Friday, May 24, 2013

The Agile Boulder

I recently guest posted on Jim Ewel's great blog, agilemarketing.net, about creating roadmaps for agile marketing,
a technique I advocate for to help reconcile the potential for fragmented agile marketing campaigns.

Afterwards, Jim and I were discussing the difficulties of transitioning to Agile and Agile marketing. He made the good point, that there seem to be two different approaches to the organizational change necessary to implement agile practices. You can either go all in, or you can try to ease your way in.

Going all in means, taking the time to get full buy in from the executives and hiring a coach to guide the transition.

The other option is to easy your way in. Don't even use the words "agile" or "sprint" and certainly don't post up a manifesto! Rather, introduce one practice at a time and slowly reveal a better way of doing things.

My previous transitional effort was very much an attempt to ease the organization slowly into Agile. That experience led me to believe that it can't work. My conversation with Jim has me seeing it differently.

Organizational change is like moving a boulder

Introducing agile practices will only work if the processes aren't counter to the current culture. If the culture is in place, you're at the top of the hill. Simply apply a gentle amount of pressure; the boulder will gain speed on its own. Without the culture, you're in the wrong valley.  Outside help will be needed to help you get to the top of the hill and down the other side.


Where are you now?

If your culture already shares elements with the agile mindset, you can probably go with "easy does it". What does this culture look like?

- Shared accountability for delivering high quality products on time
- A collaborative approach between different disciplines
- A relatively flat structure
- Willingness to be wrong
- Adaptability

If most of these cultural elements are already in place, the processes will fit more easily.  Daily stand up meetings, visual task management and retrospectives won't go against the grain.  This allows you to make some small changes, demonstrate some easy wins and gain trust, before loudly declaring "WE'RE DOING AGILE NOW"!

If the culture you see around you doesn't so much look like that, you're not just looking at process changes, you're looking at cultural changes and culture comes from the top.

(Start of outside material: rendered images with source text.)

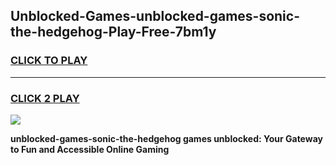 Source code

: 
## Unblocked-Games-unblocked-games-sonic-the-hedgehog-Play-Free-7bm1y
<h3>
<a href="https://premium76.site?title=unblocked-games-sonic-the-hedgehog&ref=23A">CLICK TO PLAY</a></h3>
<hr>

<h3>
<a href="https://premium76.site?title=unblocked-games-sonic-the-hedgehog&ref=23A">CLICK 2 PLAY</a>
  
</h3>

<a href="https://premium76.site?title=unblocked-games-sonic-the-hedgehog&ref=23A"><img src="https://clearcache.store/games.png"></a>


**unblocked-games-sonic-the-hedgehog games unblocked: Your Gateway to Fun and Accessible Online Gaming**
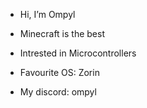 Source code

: - Hi, I’m Ompyl

- Minecraft is the best
- Intrested in Microcontrollers
- Favourite OS: Zorin 
- My discord: ompyl
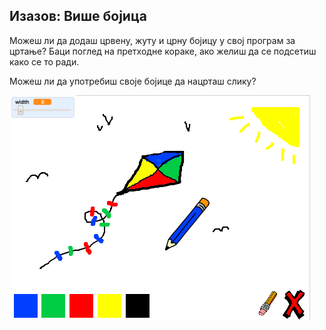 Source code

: ## Изазов: Више бојица

Можеш ли да додаш црвену, жуту и црну бојицу у свој програм за цртање? Баци поглед на претходне кораке, ако желиш да се подсетиш како се то ради.

Можеш ли да употребиш своје бојице да нацрташ слику?

![снимак екрана](images/paint-final.png) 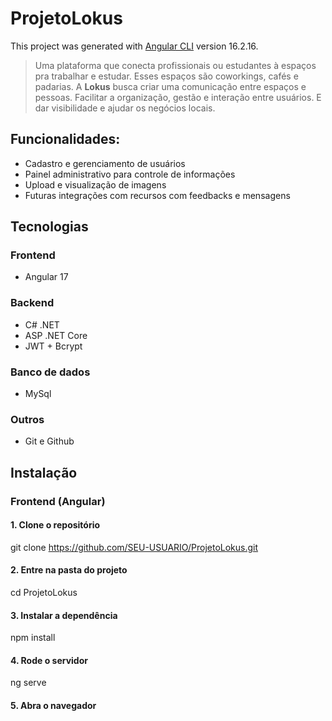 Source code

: # ProjetoLokus

This project was generated with [Angular CLI](https://github.com/angular/angular-cli) version 16.2.16.

> Uma plataforma que conecta profissionais ou estudantes à espaços pra trabalhar e estudar. Esses espaços são coworkings, cafés e padarias.
> A **Lokus** busca criar uma comunicação entre espaços e pessoas. Facilitar a organização, gestão e interação entre usuários. E dar visibilidade e ajudar os negócios locais.

## Funcionalidades:
 - Cadastro e gerenciamento de usuários
 - Painel administrativo para controle de informações
 - Upload e visualização de imagens
 - Futuras integrações com recursos com feedbacks e mensagens

## Tecnologias

### Frontend
 - Angular 17

### Backend
 - C# .NET
 - ASP .NET Core
 - JWT + Bcrypt

### Banco de dados
 - MySql

### Outros
 - Git e Github

## Instalação

### Frontend (Angular)
#### 1. Clone o repositório
git clone https://github.com/SEU-USUARIO/ProjetoLokus.git

#### 2. Entre na pasta do projeto
cd ProjetoLokus

#### 3. Instalar a dependência
npm install

#### 4. Rode o servidor
ng serve

#### 5. Abra o navegador

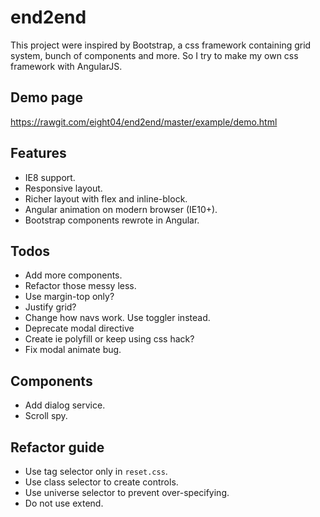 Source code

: end2end
=======
This project were inspired by Bootstrap, a css framework containing grid system, bunch of components and more. So I try to make my own css framework with AngularJS.

Demo page
---------
<https://rawgit.com/eight04/end2end/master/example/demo.html>

Features
--------
* IE8 support.
* Responsive layout.
* Richer layout with flex and inline-block.
* Angular animation on modern browser (IE10+).
* Bootstrap components rewrote in Angular.

Todos
-----
* Add more components.
* Refactor those messy less.
* Use margin-top only?
* Justify grid?
* Change how navs work. Use toggler instead.
* Deprecate modal directive
* Create ie polyfill or keep using css hack?
* Fix modal animate bug.

Components
----------
* Add dialog service.
* Scroll spy.

Refactor guide
--------------
* Use tag selector only in `reset.css`.
* Use class selector to create controls.
* Use universe selector to prevent over-specifying.
* Do not use extend.
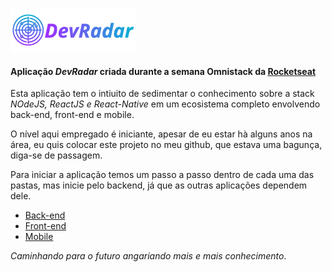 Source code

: ![DevRadar](https://github.com/michelonsouza/omnistack-10/blob/master/frontend/src/assets/logo-dev-radar.png?raw=true)


#### Aplicação _DevRadar_ criada durante a semana Omnistack da [Rocketseat](https://rocketseat.com.br)

Esta aplicação tem o intiuito de sedimentar o conhecimento sobre a stack _NOdeJS, ReactJS e React-Native_ em um ecosistema completo envolvendo back-end, front-end e mobile.

O nível aqui empregado é iniciante, apesar de eu estar hà alguns anos na área, eu quis colocar este projeto no meu github, que estava uma bagunça, diga-se de passagem.

Para iniciar a aplicação temos um passo a passo dentro de cada uma das pastas, mas inicie pelo backend, já que as outras aplicações dependem dele.

- [Back-end](/backend)
- [Front-end](/frontend)
- [Mobile](/mobile)


_Caminhando para o futuro angariando mais e mais conhecimento_.
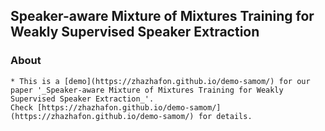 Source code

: 
## Speaker-aware Mixture of Mixtures Training for Weakly Supervised Speaker Extraction

### About
    * This is a [demo](https://zhazhafon.github.io/demo-samom/) for our paper '_Speaker-aware Mixture of Mixtures Training for Weakly Supervised Speaker Extraction_'.  
    Check [https://zhazhafon.github.io/demo-samom/](https://zhazhafon.github.io/demo-samom/) for details. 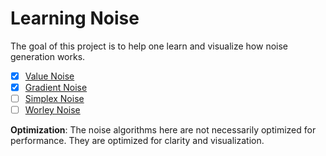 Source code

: # Learning Noise

The goal of this project is to help one learn and visualize how noise generation works.

- [x] [Value Noise](https://en.wikipedia.org/wiki/Value_noise)
- [x] [Gradient Noise](https://en.wikipedia.org/wiki/Gradient_noise)
- [ ] [Simplex Noise](https://en.wikipedia.org/wiki/Simplex_noise)
- [ ] [Worley Noise](https://en.wikipedia.org/wiki/Worley_noise)

**Optimization**: The noise algorithms here are not necessarily optimized for performance. They are optimized for clarity and visualization.
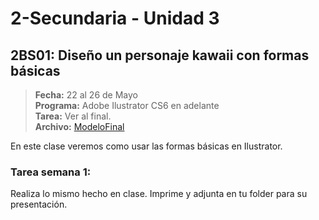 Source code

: # 2-Secundaria - Unidad 3

<div class="currentTheme">

## 2BS01: Diseño un personaje kawaii con formas básicas

> **Fecha:** 22 al 26 de Mayo<br> **Programa:** Adobe Ilustrator CS6 en adelante<br> **Tarea:** Ver al final.<br> **Archivo:** [ModeloFinal](https://github.com/israelcueva/colegio-docs/blob/a19ccbad37cba7b451be27cc8e5523964f9c076c/docs/2-secundaria/archivos/Unidad3/2SEC-2BS01.jpg ':include :type=code')

En este clase veremos como usar las formas básicas en Ilustrator.


### Tarea semana 1:

Realiza lo mismo hecho en clase. Imprime y adjunta en tu folder para su presentación.

</div> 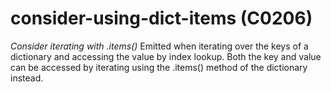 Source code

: # consider-using-dict-items (C0206)

*Consider iterating with .items()* Emitted when iterating over the keys
of a dictionary and accessing the value by index lookup. Both the key
and value can be accessed by iterating using the .items() method of the
dictionary instead.
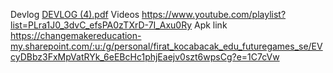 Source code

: Devlog  [DEVLOG (4).pdf](https://github.com/user-attachments/files/19430771/DEVLOG.4.pdf)
Videos   https://www.youtube.com/playlist?list=PLra1J0_3dvC_efsPA0zTXrD-7I_Axu0Ry
Apk link   https://changemakereducation-my.sharepoint.com/:u:/g/personal/firat_kocabacak_edu_futuregames_se/EVcyDBbz3FxMpVatRYk_6eEBcHc1phjEaejv0szt6wpsCg?e=1C7cVw
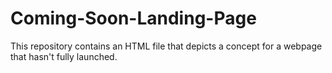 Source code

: # Coming-Soon-Landing-Page
This repository contains an HTML file that depicts a concept for a webpage that hasn't fully launched.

In this case, you're better to focus on executing effectively under the status quo, building trust and slowly selling management on a better way of doing things. In this instance, you can benefit from the large volume of literature. The fact that "Agile" is becoming a buzz word can actually be your friend.

In this case, hiring an outside consultant is probably what's required to signal to the team the intention to change how people interact. Outside energy (the right outside energy) can also inject some enthusiasm around the possibility of a better way of doing things.